• Task requirements:
Please copy out all lines of the entries that contain the word "begin".
Extracted material below:
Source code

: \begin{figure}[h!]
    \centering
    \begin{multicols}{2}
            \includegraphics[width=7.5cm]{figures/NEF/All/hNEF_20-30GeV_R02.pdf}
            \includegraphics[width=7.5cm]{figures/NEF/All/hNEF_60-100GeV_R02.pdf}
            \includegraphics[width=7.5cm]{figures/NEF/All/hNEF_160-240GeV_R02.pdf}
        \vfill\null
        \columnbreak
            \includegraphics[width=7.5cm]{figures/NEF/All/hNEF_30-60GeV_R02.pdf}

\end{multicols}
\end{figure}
End of Extracted material.
Extracted material below:
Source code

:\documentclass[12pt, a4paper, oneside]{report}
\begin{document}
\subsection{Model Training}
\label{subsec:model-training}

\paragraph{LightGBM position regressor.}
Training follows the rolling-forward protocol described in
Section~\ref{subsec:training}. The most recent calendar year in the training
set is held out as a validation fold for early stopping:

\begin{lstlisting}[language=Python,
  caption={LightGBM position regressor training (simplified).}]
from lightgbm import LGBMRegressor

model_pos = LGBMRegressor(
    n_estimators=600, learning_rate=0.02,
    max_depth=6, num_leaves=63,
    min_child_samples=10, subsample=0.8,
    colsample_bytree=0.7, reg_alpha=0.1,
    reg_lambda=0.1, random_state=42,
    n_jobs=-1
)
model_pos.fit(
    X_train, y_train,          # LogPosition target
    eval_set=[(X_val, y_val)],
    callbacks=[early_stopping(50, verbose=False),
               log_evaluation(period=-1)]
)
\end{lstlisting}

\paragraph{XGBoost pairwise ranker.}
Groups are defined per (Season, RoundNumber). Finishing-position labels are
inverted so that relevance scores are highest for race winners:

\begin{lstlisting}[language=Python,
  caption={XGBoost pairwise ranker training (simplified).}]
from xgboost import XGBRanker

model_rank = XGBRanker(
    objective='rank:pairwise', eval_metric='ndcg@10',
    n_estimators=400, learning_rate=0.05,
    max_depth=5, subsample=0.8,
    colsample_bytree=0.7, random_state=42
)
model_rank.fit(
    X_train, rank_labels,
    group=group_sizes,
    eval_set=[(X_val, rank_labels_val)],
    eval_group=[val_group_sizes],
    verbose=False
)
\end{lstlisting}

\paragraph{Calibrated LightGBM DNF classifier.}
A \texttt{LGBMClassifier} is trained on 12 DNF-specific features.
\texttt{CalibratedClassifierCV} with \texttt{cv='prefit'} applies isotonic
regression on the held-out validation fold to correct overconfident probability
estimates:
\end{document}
End of Extracted material.
Extracted material below:
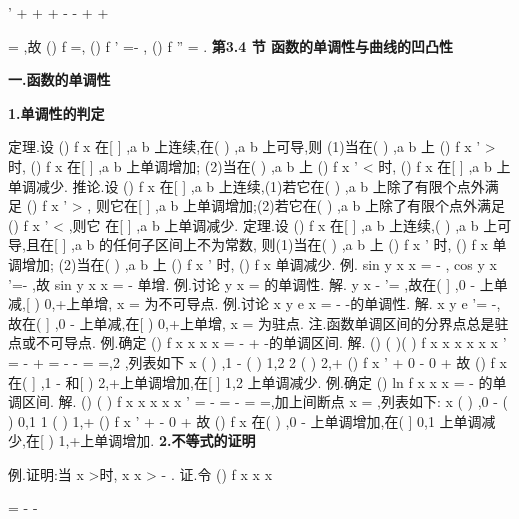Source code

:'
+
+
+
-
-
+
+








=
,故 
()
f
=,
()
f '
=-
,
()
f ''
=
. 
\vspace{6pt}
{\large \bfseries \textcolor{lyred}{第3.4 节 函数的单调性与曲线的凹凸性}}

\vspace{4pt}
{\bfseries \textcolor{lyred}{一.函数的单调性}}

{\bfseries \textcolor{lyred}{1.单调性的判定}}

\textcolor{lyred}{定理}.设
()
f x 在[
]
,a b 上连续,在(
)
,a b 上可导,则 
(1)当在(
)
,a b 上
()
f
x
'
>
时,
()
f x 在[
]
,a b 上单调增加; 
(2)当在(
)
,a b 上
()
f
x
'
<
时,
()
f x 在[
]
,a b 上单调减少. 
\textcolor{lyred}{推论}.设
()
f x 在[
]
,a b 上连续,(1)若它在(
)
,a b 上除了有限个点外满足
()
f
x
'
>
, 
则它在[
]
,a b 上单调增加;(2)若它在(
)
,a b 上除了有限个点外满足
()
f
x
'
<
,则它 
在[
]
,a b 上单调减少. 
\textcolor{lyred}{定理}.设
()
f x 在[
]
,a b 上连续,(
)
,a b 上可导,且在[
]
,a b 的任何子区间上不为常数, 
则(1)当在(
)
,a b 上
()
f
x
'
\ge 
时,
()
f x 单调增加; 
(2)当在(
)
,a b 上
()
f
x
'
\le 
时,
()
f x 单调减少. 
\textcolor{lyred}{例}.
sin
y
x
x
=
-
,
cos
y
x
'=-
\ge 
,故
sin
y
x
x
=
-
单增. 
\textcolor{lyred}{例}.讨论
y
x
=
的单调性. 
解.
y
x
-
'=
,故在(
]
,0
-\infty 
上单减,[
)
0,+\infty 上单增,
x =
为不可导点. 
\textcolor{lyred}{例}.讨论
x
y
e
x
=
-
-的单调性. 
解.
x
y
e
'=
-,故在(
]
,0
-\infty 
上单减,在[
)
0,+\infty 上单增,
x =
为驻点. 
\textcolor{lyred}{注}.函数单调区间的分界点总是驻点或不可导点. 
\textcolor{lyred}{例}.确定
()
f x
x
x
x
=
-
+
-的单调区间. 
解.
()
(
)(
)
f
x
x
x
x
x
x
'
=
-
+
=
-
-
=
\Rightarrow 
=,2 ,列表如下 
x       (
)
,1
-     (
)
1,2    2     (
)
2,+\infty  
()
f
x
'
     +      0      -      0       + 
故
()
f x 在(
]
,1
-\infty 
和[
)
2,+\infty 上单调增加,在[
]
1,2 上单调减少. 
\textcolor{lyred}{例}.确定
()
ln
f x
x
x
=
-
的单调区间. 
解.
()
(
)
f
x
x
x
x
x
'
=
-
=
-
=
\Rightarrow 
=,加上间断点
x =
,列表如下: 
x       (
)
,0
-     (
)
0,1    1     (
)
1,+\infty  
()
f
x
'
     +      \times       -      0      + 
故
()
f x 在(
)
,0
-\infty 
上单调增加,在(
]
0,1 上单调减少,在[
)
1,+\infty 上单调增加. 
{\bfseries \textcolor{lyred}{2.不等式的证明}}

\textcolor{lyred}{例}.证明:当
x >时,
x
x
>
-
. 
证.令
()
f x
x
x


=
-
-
End of Extracted material.
• The answer:
: \begin{figure}[h!]
    \begin{multicols}{2}
\begin{document}
\begin{lstlisting}[language=Python,
\begin{lstlisting}[language=Python,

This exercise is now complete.